Now the manager (a.k.a. alleged pickle-thrower) stepped up to the cash register and stood next to the girl who was cashing folks out. “I'm the manager, and you cannot use foul language here! That is unacceptable and you need to leave the store! Please leave here right now.” What made the whole exchange so comical was the fact that as effeminate as the tantrum boy was, the poor store manager was every bit as much so. One was dark and street-wise; the other was slight and fair and, at this point, absolutely indignant at the behavior exhibited by the Mexican thug.

“You need to apologize to me for throwing the pickle!”

“I did not throw a pickle at you! You’re crazy!”
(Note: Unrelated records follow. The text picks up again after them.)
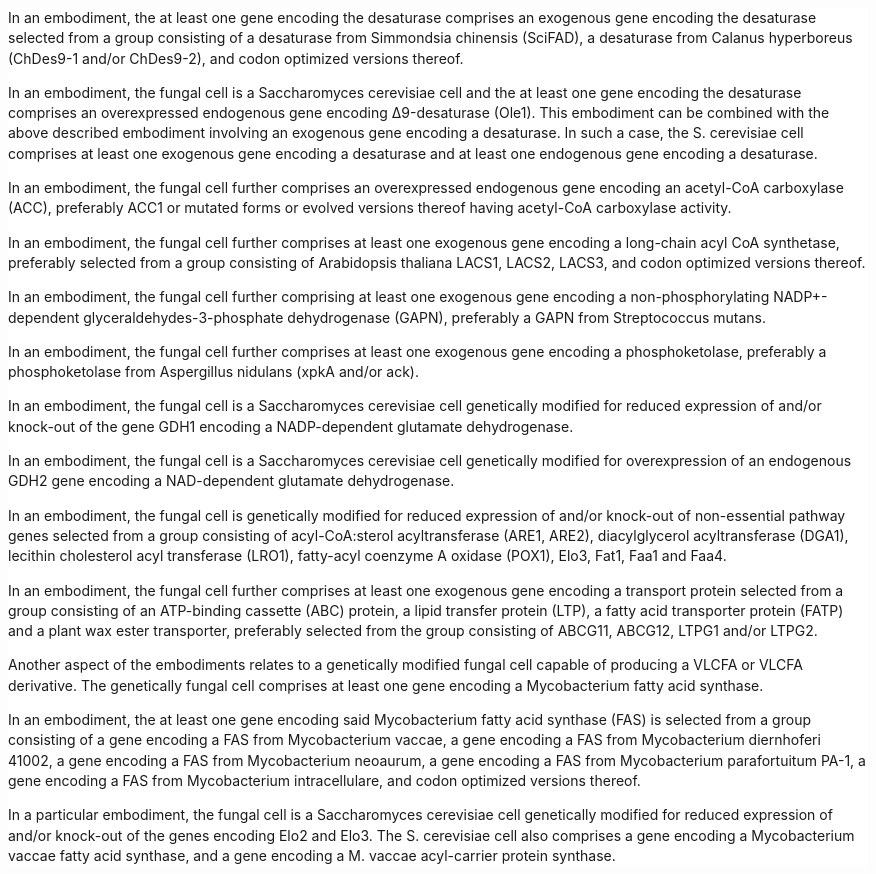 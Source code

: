 In an embodiment, the at least one gene encoding the desaturase comprises an exogenous gene encoding the desaturase selected from a group consisting of a desaturase from Simmondsia chinensis (SciFAD), a desaturase from Calanus hyperboreus (ChDes9-1 and/or ChDes9-2), and codon optimized versions thereof.

In an embodiment, the fungal cell is a Saccharomyces cerevisiae cell and the at least one gene encoding the desaturase comprises an overexpressed endogenous gene encoding Δ9-desaturase (Ole1). This embodiment can be combined with the above described embodiment involving an exogenous gene encoding a desaturase. In such a case, the S. cerevisiae cell comprises at least one exogenous gene encoding a desaturase and at least one endogenous gene encoding a desaturase.

In an embodiment, the fungal cell further comprises an overexpressed endogenous gene encoding an acetyl-CoA carboxylase (ACC), preferably ACC1 or mutated forms or evolved versions thereof having acetyl-CoA carboxylase activity.

In an embodiment, the fungal cell further comprises at least one exogenous gene encoding a long-chain acyl CoA synthetase, preferably selected from a group consisting of Arabidopsis thaliana LACS1, LACS2, LACS3, and codon optimized versions thereof.

In an embodiment, the fungal cell further comprising at least one exogenous gene encoding a non-phosphorylating NADP+-dependent glyceraldehydes-3-phosphate dehydrogenase (GAPN), preferably a GAPN from Streptococcus mutans.

In an embodiment, the fungal cell further comprises at least one exogenous gene encoding a phosphoketolase, preferably a phosphoketolase from Aspergillus nidulans (xpkA and/or ack).

In an embodiment, the fungal cell is a Saccharomyces cerevisiae cell genetically modified for reduced expression of and/or knock-out of the gene GDH1 encoding a NADP-dependent glutamate dehydrogenase.

In an embodiment, the fungal cell is a Saccharomyces cerevisiae cell genetically modified for overexpression of an endogenous GDH2 gene encoding a NAD-dependent glutamate dehydrogenase.

In an embodiment, the fungal cell is genetically modified for reduced expression of and/or knock-out of non-essential pathway genes selected from a group consisting of acyl-CoA:sterol acyltransferase (ARE1, ARE2), diacylglycerol acyltransferase (DGA1), lecithin cholesterol acyl transferase (LRO1), fatty-acyl coenzyme A oxidase (POX1), Elo3, Fat1, Faa1 and Faa4.

In an embodiment, the fungal cell further comprises at least one exogenous gene encoding a transport protein selected from a group consisting of an ATP-binding cassette (ABC) protein, a lipid transfer protein (LTP), a fatty acid transporter protein (FATP) and a plant wax ester transporter, preferably selected from the group consisting of ABCG11, ABCG12, LTPG1 and/or LTPG2.

Another aspect of the embodiments relates to a genetically modified fungal cell capable of producing a VLCFA or VLCFA derivative. The genetically fungal cell comprises at least one gene encoding a Mycobacterium fatty acid synthase.

In an embodiment, the at least one gene encoding said Mycobacterium fatty acid synthase (FAS) is selected from a group consisting of a gene encoding a FAS from Mycobacterium vaccae, a gene encoding a FAS from Mycobacterium diernhoferi 41002, a gene encoding a FAS from Mycobacterium neoaurum, a gene encoding a FAS from Mycobacterium parafortuitum PA-1, a gene encoding a FAS from Mycobacterium intracellulare, and codon optimized versions thereof.

In a particular embodiment, the fungal cell is a Saccharomyces cerevisiae cell genetically modified for reduced expression of and/or knock-out of the genes encoding Elo2 and Elo3. The S. cerevisiae cell also comprises a gene encoding a Mycobacterium vaccae fatty acid synthase, and a gene encoding a M. vaccae acyl-carrier protein synthase.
As they continued to shout at each other with increasing emotion, the other folks in the store looked around in disbelief, and my friend and I looked at each other, stifling laughter at the absurdity and wondering silently if we should take our water search elsewhere. The cashier had stood without comment next to the manager, but now she motioned for us to step forward while the argument went on. There we stood, paying for a bottle of water while the crazy border family stood right next to us. It was an awkward moment; I could sense the acute embarrassment of the two women. Finally, as the girl made change for us, the ladies turned and left the store, minus their sandwiches and their spoiled girly man. We followed them shortly, and as we exited, the crazy Mexican guy tried to coerce us into involvement in the bedlam. “He just admitted he threw the pickle. Did anyone hear him admit that?”

I could feel him looking at us as we passed, and I said, “No.”

He began to rant again, and the thought crossed my mind that perhaps he was unhinged or armed or something, but by then I was reaching for the door handle and we were stepping into the bright, logical sun. As we made our way back toward the trail, we started to talk about the ridiculous scene we’d witnessed, but my observant friend hushed me when she saw we were walking right past the two women who’d fled the place in shame. There they stood, waiting at the car, avoiding our gazes just as we avoided theirs.

Yet the beautiful day took away our need to rehash the silliness. We talked briefly about how thankful we were that we don’t have that kind of anger, what a shame it is that young, green people end up in management positions and have to deal with such moments, and—most of all—how amazing it is that God loves everyone. And then, we were back on the trail and moving on to better, more productive topics of conversation.

You see how multifaceted this city is? Where else could you get stuck in a huge city traffic jam but be surrounded by people wearing ten-gallon hats, micro-minis and boots? Where else could you park in front of BCBG Maxazaria, then practically get knocked to the ground by people zipping along on bikes in outdoor gear? Where else could you walk past picnics and filch blackberries from wild bushes while gazing across the river at giant coal barges, expensive sport boats, and jet skis? And where else could you step in to buy a bottle of water and instead experience the drama of witnessing two flamboyant young men shout at and threaten each other over what may or may not have been a thrown pickle?

Quite a day, all in all. And the weather was wonderful—thankfully, it was only stormy in that bagel shop.